## Your task
Report the number of lines in the records below that contain the word "json", and nothing more.

________________________

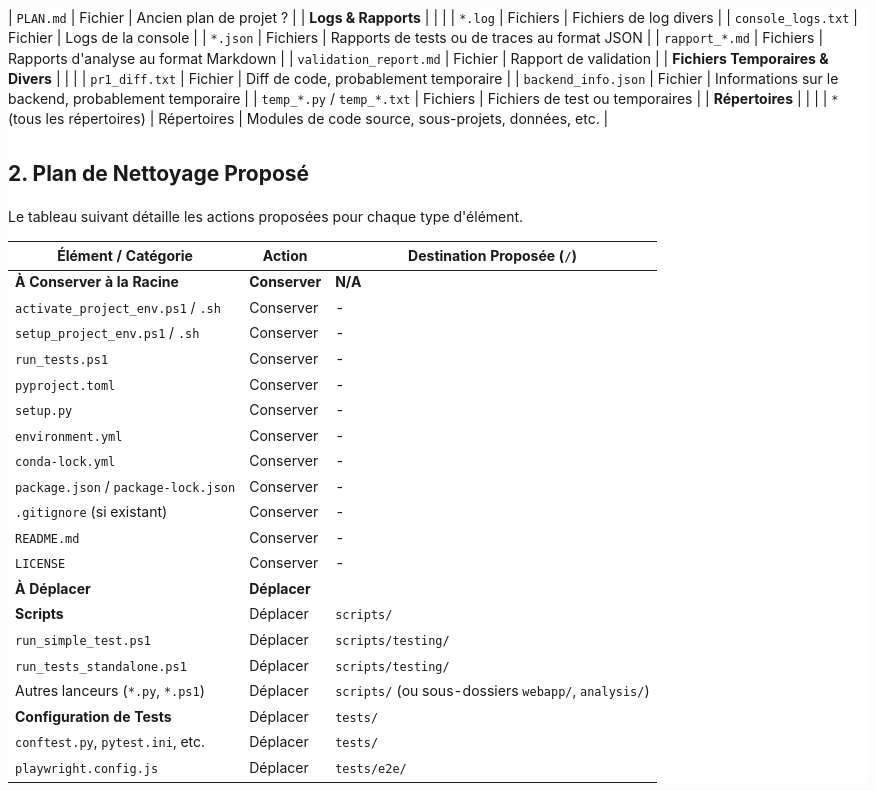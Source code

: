 | `PLAN.md`                              | Fichier     | Ancien plan de projet ?                                 |
| **Logs & Rapports**                     |             |                                                         |
| `*.log`                                | Fichiers    | Fichiers de log divers                                  |
| `console_logs.txt`                     | Fichier     | Logs de la console                                      |
| `*.json`                               | Fichiers    | Rapports de tests ou de traces au format JSON           |
| `rapport_*.md`                         | Fichiers    | Rapports d'analyse au format Markdown                   |
| `validation_report.md`                 | Fichier     | Rapport de validation                                   |
| **Fichiers Temporaires & Divers**    |             |                                                         |
| `pr1_diff.txt`                         | Fichier     | Diff de code, probablement temporaire                   |
| `backend_info.json`                    | Fichier     | Informations sur le backend, probablement temporaire    |
| `temp_*.py` / `temp_*.txt`            | Fichiers    | Fichiers de test ou temporaires                         |
| **Répertoires**                        |             |                                                         |
| `*` (tous les répertoires)             | Répertoires | Modules de code source, sous-projets, données, etc.     |


## 2. Plan de Nettoyage Proposé

Le tableau suivant détaille les actions proposées pour chaque type d'élément.

| Élément / Catégorie                    | Action                  | Destination Proposée (`/`)                                |
| -------------------------------------- | ----------------------- | --------------------------------------------------------- |
| **À Conserver à la Racine**            | **Conserver**           | **N/A**                                                   |
| `activate_project_env.ps1` / `.sh`     | Conserver               | -                                                         |
| `setup_project_env.ps1` / `.sh`        | Conserver               | -                                                         |
| `run_tests.ps1`                        | Conserver               | -                                                         |
| `pyproject.toml`                       | Conserver               | -                                                         |
| `setup.py`                             | Conserver               | -                                                         |
| `environment.yml`                      | Conserver               | -                                                         |
| `conda-lock.yml`                       | Conserver               | -                                                         |
| `package.json` / `package-lock.json`   | Conserver               | -                                                         |
| `.gitignore` (si existant)             | Conserver               | -                                                         |
| `README.md`                            | Conserver               | -                                                         |
| `LICENSE`                              | Conserver               | -                                                         |
| **À Déplacer**                         | **Déplacer**            |                                                           |
| **Scripts**                            | Déplacer                | `scripts/`                                                |
| `run_simple_test.ps1`                  | Déplacer                | `scripts/testing/`                                        |
| `run_tests_standalone.ps1`             | Déplacer                | `scripts/testing/`                                        |
| Autres lanceurs (`*.py`, `*.ps1`)      | Déplacer                | `scripts/` (ou sous-dossiers `webapp/`, `analysis/`)  |
| **Configuration de Tests**             | Déplacer                | `tests/`                                                  |
| `conftest.py`, `pytest.ini`, etc.      | Déplacer                | `tests/`                                                  |
| `playwright.config.js`                 | Déplacer                | `tests/e2e/`                                              |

________________________

## Response to the task
3